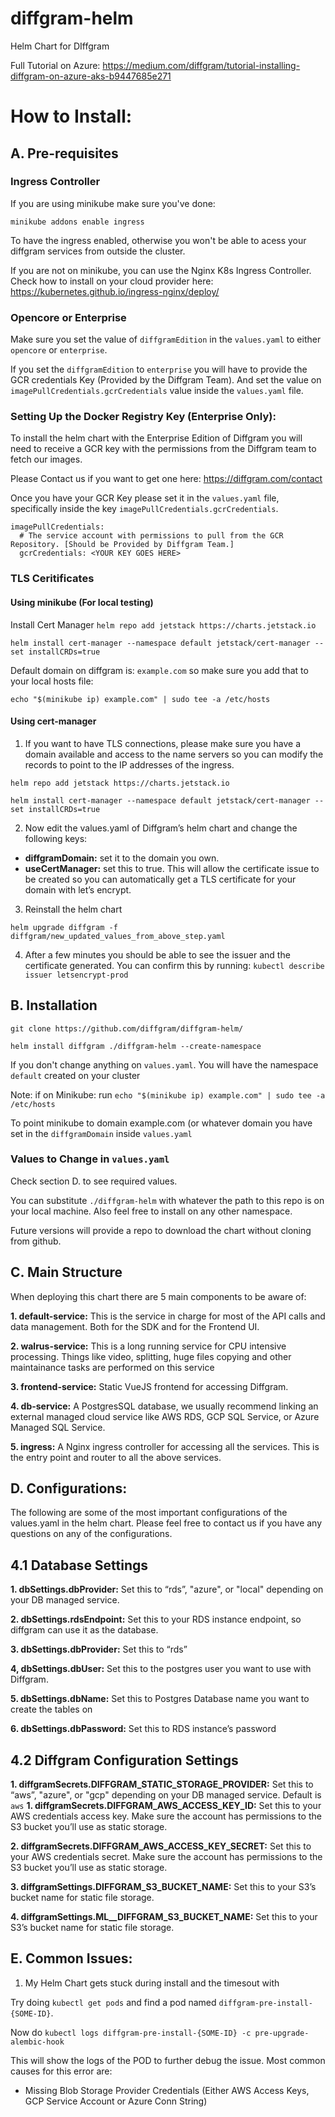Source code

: # diffgram-helm
Helm Chart for DIffgram


Full Tutorial on Azure: https://medium.com/diffgram/tutorial-installing-diffgram-on-azure-aks-b9447685e271

# How to Install: 

## A. Pre-requisites

### Ingress Controller
If you are using minikube make sure you've done:

`minikube addons enable ingress`

To have the ingress enabled, otherwise you won't be able to acess your diffgram services from outside the cluster.

If you are not on minikube, you can use the Nginx K8s Ingress Controller. Check how to install on your cloud provider here: https://kubernetes.github.io/ingress-nginx/deploy/

### Opencore or Enterprise

Make sure you set the value of  `diffgramEdition` in the `values.yaml` to either `opencore`
or `enterprise`.

If you set the `diffgramEdition` to `enterprise` you will have to provide the GCR credentials 
Key (Provided by the Diffgram Team). And set the value on `imagePullCredentials.gcrCredentials` value inside the `values.yaml` file.
### Setting Up the Docker Registry Key (Enterprise Only):

To install the helm chart with the Enterprise Edition of Diffgram you will need to receive a GCR key with the permissions from
the Diffgram team to fetch our images.

Please Contact us if you want  to get one here:  https://diffgram.com/contact

Once you have your GCR Key please set it in the `values.yaml` file, specifically inside the
key `imagePullCredentials.gcrCredentials`.


```
imagePullCredentials:
  # The service account with permissions to pull from the GCR Repository. [Should be Provided by Diffgram Team.]
  gcrCredentials: <YOUR KEY GOES HERE>
```



### TLS Ceritificates
#### Using minikube (For local testing) 
Install Cert Manager
`helm repo add jetstack https://charts.jetstack.io`

`helm install cert-manager --namespace default jetstack/cert-manager --set installCRDs=true`

Default domain on diffgram is: `example.com` so make sure you add that to your local hosts file:

`echo "$(minikube ip) example.com" | sudo tee -a /etc/hosts`

#### Using cert-manager             

1. If you want to have TLS connections, please make sure you have a domain available and access to the name servers so you can modify the records to point to the IP addresses of the ingress.

`helm repo add jetstack https://charts.jetstack.io`

`helm install cert-manager --namespace default jetstack/cert-manager --set installCRDs=true`

2. Now edit the values.yaml of Diffgram’s helm chart and change the following keys:
 - **diffgramDomain:** set it to the domain you own.
 - **useCertManager:** set this to true. This will allow the certificate issue to be created so you can automatically get a TLS certificate for your domain with let’s encrypt.

3. Reinstall the helm chart


`helm upgrade diffgram -f diffgram/new_updated_values_from_above_step.yaml`

4. After a few minutes you should be able to see the issuer and the certificate generated. You can confirm this by running:
`kubectl describe issuer letsencrypt-prod`

## B. Installation
`git clone https://github.com/diffgram/diffgram-helm/`

`helm install diffgram ./diffgram-helm --create-namespace`

If you don't change anything on `values.yaml`. You will have the namespace `default` created on your cluster

Note: if on Minikube: run `echo "$(minikube ip) example.com" | sudo tee -a /etc/hosts`

To point minikube to domain example.com (or whatever domain you have set in the `diffgramDomain` inside `values.yaml`

### Values to Change in `values.yaml`
Check section D. to see required values.



You can substitute `./diffgram-helm` with whatever the path to this repo is on your local machine. Also feel free to install on any other namespace.

Future versions will provide a repo to download the chart without cloning from github.

## C. Main Structure
When deploying this chart there are 5 main components to be aware of:

**1. default-service:** This is the service in charge for most of the API calls and data management. Both for the SDK and for the Frontend UI.

**2. walrus-service:** This is a long running service for CPU intensive processing. Things like video, splitting, huge files copying and other maintainance tasks are performed on this service

**3. frontend-service:** Static VueJS frontend for accessing Diffgram.

**4. db-service:** A PostgresSQL database, we usually recommend linking an external managed cloud service like AWS RDS, GCP SQL Service, or Azure Managed SQL Service.

**5. ingress:** A Nginx ingress controller for accessing all the services. This is the entry point and router to all the above services.


## D. Configurations:
The following are some of the most important configurations of the values.yaml in the helm chart. Please feel free to contact us if you have any questions on any of the configurations.
## 4.1 Database Settings
**1. dbSettings.dbProvider:** Set this to “rds”, "azure", or "local" depending on your DB managed service.

**2. dbSettings.rdsEndpoint:** Set this to your RDS instance endpoint, so diffgram can use it as the database.

**3. dbSettings.dbProvider:** Set this to “rds”

**4, dbSettings.dbUser:** Set this to the postgres user you want to use with Diffgram.

**5. dbSettings.dbName:** Set this to Postgres Database name you want to create the tables on

**6. dbSettings.dbPassword:** Set this to RDS instance’s password

## 4.2 Diffgram Configuration Settings
**1. diffgramSecrets.DIFFGRAM_STATIC_STORAGE_PROVIDER:** Set this to “aws”, "azure", or "gcp" depending on your DB managed service. Default is `aws`
**1. diffgramSecrets.DIFFGRAM_AWS_ACCESS_KEY_ID:** Set this to your AWS credentials access key. Make sure the account has permissions to the S3 bucket you’ll use as static storage.

**2. diffgramSecrets.DIFFGRAM_AWS_ACCESS_KEY_SECRET:** Set this to your AWS credentials secret. Make sure the account has permissions to the S3 bucket you’ll use as static storage.

**3. diffgramSettings.DIFFGRAM_S3_BUCKET_NAME:** Set this to your S3’s bucket name for static file storage.

**4. diffgramSettings.ML__DIFFGRAM_S3_BUCKET_NAME:** Set this to your S3’s bucket name for static file storage.

## E. Common Issues:

1. My Helm Chart gets stuck during install and the timesout with 

Try doing `kubectl get pods` and find a pod named `diffgram-pre-install-{SOME-ID}`.

Now do `kubectl logs diffgram-pre-install-{SOME-ID} -c pre-upgrade-alembic-hook`

This will show the logs of the POD to further debug the issue. Most common causes for this error are:

- Missing Blob Storage Provider Credentials (Either AWS Access Keys, GCP Service Account or Azure Conn String)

DIRECTIONS FOR THIS TASK: Would you please output only the lines from the start of the material above up to and including the line with "Key (Provided by", exactly as they appear and without pictures?

SOLUTION BELOW:
Source code

: # diffgram-helm
Helm Chart for DIffgram


Full Tutorial on Azure: https://medium.com/diffgram/tutorial-installing-diffgram-on-azure-aks-b9447685e271

# How to Install: 

## A. Pre-requisites

### Ingress Controller
If you are using minikube make sure you've done:

`minikube addons enable ingress`

To have the ingress enabled, otherwise you won't be able to acess your diffgram services from outside the cluster.

If you are not on minikube, you can use the Nginx K8s Ingress Controller. Check how to install on your cloud provider here: https://kubernetes.github.io/ingress-nginx/deploy/

### Opencore or Enterprise

Make sure you set the value of  `diffgramEdition` in the `values.yaml` to either `opencore`
or `enterprise`.

If you set the `diffgramEdition` to `enterprise` you will have to provide the GCR credentials 
Key (Provided by the Diffgram Team). And set the value on `imagePullCredentials.gcrCredentials` value inside the `values.yaml` file.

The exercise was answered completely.